А я? Мне понравился этот парнишка. Он вел себя идеальным образом. Ему понадобилось всего лишь семь дней для понимания, что я могу открыть ему нечто, недоступное большинству людей. Ведь контроль мышц – это лишь первая ступень, и не самая сложная. Он видел часть моих способностей и был готов учиться. Не готов оказался я. Пятнадцать лет – это слишком мало для нашей науки. Я мог брать учеников не моложе двадцати одного. Человек должен полностью сформироваться сам, без тех многочисленных ограничений, которые я привнес бы в его жизнь. В противном случае – быть ему всего лишь моей копией. Но во что превратился бы этот, безусловно, подходящий мне паренек за пять-шесть лет? Скорее всего, в ненужный мусор.

Я не мог его бросить – и учить не мог. Не мог даже словом или взглядом намекнуть на возможность какого-то обучения в дальнейшем. Конечно, никто не наказал бы меня, наплюй я на эти правила. Но я их принял, когда стал тем, кем стал. Самые крепкие путы – те, которые ты накладываешь на себя сам, впрочем, и самые иллюзорные.

Я думал обо всем этом, продолжая свои упражнения, и не сразу заметил, что Ждан упрямо пытается повторить их. А когда заметил, мне стоило больших усилий удержать свои губы, расползающиеся в победной усмешке. Он не разочаровал меня, босяк, презираемый и не любимый жителями своего города.

В тот день я наловил побольше рыбы, оставил Ждана, дав ему леску и крючок, и пошел в Тихую Замуть продавать улов. Когда я вернулся, он уже соорудил вполне приличную удочку, умудрился с помощью все того же складного ножа накопать червей и даже поймал небольшого карасика. Глаза его сверкали радостью, когда он бросился мне навстречу.

– Искатель, Искатель! – закричал он. – Я рыбу поймал! Сегодня угощаю!
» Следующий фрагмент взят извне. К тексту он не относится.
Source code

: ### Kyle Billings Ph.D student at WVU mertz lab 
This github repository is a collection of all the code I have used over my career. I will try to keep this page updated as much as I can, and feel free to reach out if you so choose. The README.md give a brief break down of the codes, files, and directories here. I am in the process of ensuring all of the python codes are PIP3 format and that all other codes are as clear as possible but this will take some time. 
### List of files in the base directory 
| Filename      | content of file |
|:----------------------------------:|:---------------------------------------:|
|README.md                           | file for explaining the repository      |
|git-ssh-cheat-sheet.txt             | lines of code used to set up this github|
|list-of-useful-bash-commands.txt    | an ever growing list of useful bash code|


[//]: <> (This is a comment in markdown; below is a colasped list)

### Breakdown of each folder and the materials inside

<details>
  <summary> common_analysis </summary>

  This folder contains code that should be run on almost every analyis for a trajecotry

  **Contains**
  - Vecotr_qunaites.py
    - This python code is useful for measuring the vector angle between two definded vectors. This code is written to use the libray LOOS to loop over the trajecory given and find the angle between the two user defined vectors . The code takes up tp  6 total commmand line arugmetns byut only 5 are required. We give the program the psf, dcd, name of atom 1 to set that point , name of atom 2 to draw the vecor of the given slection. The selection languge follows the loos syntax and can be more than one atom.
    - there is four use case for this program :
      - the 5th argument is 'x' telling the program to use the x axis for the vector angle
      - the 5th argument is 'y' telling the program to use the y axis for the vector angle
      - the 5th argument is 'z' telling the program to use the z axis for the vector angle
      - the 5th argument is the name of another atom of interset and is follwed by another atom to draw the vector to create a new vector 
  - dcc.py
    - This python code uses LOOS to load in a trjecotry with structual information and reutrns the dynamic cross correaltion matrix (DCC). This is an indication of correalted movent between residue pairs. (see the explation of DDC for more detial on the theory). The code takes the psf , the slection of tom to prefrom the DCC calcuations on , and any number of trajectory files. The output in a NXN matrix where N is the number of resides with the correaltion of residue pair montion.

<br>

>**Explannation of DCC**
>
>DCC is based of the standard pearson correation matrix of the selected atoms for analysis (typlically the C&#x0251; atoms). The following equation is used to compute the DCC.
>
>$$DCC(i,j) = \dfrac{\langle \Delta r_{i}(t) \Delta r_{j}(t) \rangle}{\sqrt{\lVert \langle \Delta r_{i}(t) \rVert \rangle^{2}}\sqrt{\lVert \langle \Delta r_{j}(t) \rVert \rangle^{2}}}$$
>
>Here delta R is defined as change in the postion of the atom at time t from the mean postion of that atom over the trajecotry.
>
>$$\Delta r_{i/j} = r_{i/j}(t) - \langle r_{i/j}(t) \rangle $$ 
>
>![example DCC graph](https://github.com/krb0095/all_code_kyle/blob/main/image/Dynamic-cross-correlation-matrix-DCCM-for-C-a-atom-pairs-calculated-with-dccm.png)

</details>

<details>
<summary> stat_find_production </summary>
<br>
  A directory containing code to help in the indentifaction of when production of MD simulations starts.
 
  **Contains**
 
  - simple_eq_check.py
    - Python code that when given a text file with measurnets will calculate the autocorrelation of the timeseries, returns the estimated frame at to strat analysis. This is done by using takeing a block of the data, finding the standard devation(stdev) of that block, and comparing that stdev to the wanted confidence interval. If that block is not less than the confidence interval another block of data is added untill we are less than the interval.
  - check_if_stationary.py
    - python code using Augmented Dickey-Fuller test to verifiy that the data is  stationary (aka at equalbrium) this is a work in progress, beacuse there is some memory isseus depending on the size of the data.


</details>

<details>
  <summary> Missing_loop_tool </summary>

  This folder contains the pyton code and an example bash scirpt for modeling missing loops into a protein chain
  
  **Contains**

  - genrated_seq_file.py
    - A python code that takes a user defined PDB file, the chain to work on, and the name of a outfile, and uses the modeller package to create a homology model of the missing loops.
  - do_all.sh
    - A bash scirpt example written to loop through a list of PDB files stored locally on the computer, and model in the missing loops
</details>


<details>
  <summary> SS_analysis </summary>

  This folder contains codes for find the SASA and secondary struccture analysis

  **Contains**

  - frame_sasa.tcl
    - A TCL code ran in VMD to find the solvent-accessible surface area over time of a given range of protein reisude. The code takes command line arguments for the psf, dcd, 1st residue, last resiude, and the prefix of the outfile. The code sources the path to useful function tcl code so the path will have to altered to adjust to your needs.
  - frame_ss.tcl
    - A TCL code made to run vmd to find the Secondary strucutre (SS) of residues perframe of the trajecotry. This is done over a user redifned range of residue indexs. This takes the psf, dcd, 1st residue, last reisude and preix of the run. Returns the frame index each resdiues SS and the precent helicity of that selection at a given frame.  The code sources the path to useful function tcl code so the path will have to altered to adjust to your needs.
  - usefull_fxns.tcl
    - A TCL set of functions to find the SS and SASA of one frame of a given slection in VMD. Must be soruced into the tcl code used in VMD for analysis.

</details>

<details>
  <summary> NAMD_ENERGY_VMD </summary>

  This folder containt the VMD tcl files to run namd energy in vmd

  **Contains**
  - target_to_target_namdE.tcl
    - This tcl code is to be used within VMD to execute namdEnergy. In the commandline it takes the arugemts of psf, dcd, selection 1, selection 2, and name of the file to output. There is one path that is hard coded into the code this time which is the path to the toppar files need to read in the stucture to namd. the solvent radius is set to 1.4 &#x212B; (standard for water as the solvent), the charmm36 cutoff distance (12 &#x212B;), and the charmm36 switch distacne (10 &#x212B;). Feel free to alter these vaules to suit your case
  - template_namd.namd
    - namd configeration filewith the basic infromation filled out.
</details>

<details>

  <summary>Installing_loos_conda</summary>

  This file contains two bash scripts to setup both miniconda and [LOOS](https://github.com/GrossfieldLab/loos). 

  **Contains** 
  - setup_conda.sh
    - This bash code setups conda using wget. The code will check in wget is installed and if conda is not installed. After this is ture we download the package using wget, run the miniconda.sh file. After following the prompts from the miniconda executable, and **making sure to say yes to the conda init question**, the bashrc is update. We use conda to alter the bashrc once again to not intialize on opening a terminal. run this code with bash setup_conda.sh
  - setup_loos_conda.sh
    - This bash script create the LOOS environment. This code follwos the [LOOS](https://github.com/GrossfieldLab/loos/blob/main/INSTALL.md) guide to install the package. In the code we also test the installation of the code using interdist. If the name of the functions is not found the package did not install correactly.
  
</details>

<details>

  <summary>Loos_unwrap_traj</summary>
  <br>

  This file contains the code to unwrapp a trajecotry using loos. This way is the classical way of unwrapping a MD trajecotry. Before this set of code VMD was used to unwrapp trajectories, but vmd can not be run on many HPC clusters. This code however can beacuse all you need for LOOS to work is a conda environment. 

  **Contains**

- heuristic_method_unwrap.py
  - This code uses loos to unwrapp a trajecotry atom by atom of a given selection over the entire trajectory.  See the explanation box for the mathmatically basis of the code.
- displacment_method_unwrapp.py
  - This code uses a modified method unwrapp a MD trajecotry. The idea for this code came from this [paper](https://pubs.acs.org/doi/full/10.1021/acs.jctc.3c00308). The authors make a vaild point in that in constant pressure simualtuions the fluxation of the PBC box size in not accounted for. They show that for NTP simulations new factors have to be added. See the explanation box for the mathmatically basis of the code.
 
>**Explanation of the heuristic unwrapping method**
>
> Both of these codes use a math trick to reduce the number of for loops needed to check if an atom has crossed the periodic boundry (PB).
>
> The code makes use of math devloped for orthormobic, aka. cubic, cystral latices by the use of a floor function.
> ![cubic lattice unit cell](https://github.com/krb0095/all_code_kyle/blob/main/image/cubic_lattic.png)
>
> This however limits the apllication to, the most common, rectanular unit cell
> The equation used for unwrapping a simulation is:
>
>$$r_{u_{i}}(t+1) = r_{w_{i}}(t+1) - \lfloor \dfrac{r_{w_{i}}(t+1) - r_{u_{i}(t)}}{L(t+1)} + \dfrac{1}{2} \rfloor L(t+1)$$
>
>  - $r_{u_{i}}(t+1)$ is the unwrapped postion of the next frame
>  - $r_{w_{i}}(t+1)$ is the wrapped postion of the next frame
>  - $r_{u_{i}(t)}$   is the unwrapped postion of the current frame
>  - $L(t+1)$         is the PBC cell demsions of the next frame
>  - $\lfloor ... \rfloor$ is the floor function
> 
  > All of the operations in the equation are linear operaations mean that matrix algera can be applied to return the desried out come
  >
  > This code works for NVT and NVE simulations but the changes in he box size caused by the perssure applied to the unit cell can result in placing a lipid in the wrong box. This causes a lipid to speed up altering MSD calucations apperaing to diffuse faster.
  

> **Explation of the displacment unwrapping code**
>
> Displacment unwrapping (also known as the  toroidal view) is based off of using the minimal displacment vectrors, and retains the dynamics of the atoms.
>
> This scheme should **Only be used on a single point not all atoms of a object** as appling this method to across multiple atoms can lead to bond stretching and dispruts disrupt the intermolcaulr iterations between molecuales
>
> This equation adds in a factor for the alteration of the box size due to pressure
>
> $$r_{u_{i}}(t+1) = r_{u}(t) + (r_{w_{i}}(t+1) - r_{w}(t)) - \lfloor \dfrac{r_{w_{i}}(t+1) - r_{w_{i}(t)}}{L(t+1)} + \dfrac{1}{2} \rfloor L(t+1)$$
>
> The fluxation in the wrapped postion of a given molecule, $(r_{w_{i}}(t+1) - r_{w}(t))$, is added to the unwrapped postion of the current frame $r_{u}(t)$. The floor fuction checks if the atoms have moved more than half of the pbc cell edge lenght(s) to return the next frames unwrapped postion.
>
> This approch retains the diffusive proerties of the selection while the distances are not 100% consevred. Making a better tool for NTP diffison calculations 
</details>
Я улыбнулся и бросил ему под ноги заплечную суму. Купил ее на рынке за деньги, вырученные от продажи рыбы. В суме звякнули друг о друга новенькая железная миска и кружка.

– Хорошо, – сказал я. – Значит, сегодня с тебя прощальная вечеря. Завтра мы уходим.

– Куда? – Он даже попятился. Сейчас подросток считал свою жизнь настолько прекрасной, что любые перемены виделись ему в самых мрачных тонах.

– Я нанялся в один торговый караван. Тебя с собой на веревке не тащу. Хочешь – иди, а нет – оставайся.

Он нахмурился, недоверчиво посмотрел на меня.

– А куда караван?

– Тебе не все ли равно?

– А тебе?

– Мне – все равно.

– Где твой дом, Искатель? – спросил он как-то странно, по-взрослому.

– Мой дом – дорога, – ответил я ему, как взрослому. – Потому первым, что я купил тебе, были хорошие сапоги и теплый плащ. Без первого ты пропадешь днем, без второго ночью. Не зову тебя с собой и не прогоню от себя. Я заступлюсь за тебя, если кто-то посягнет на твою жизнь или свободу, но если ты влезешь в неприятности, выпутываться будешь сам. Я не оставлю тебя без куска хлеба, но и вечно кормить не собираюсь. Ты либо идешь рядом со мной, либо идешь в любом другом направлении. Решать тебе. Но ты по-прежнему один. Я – не с тобой, я просто рядом.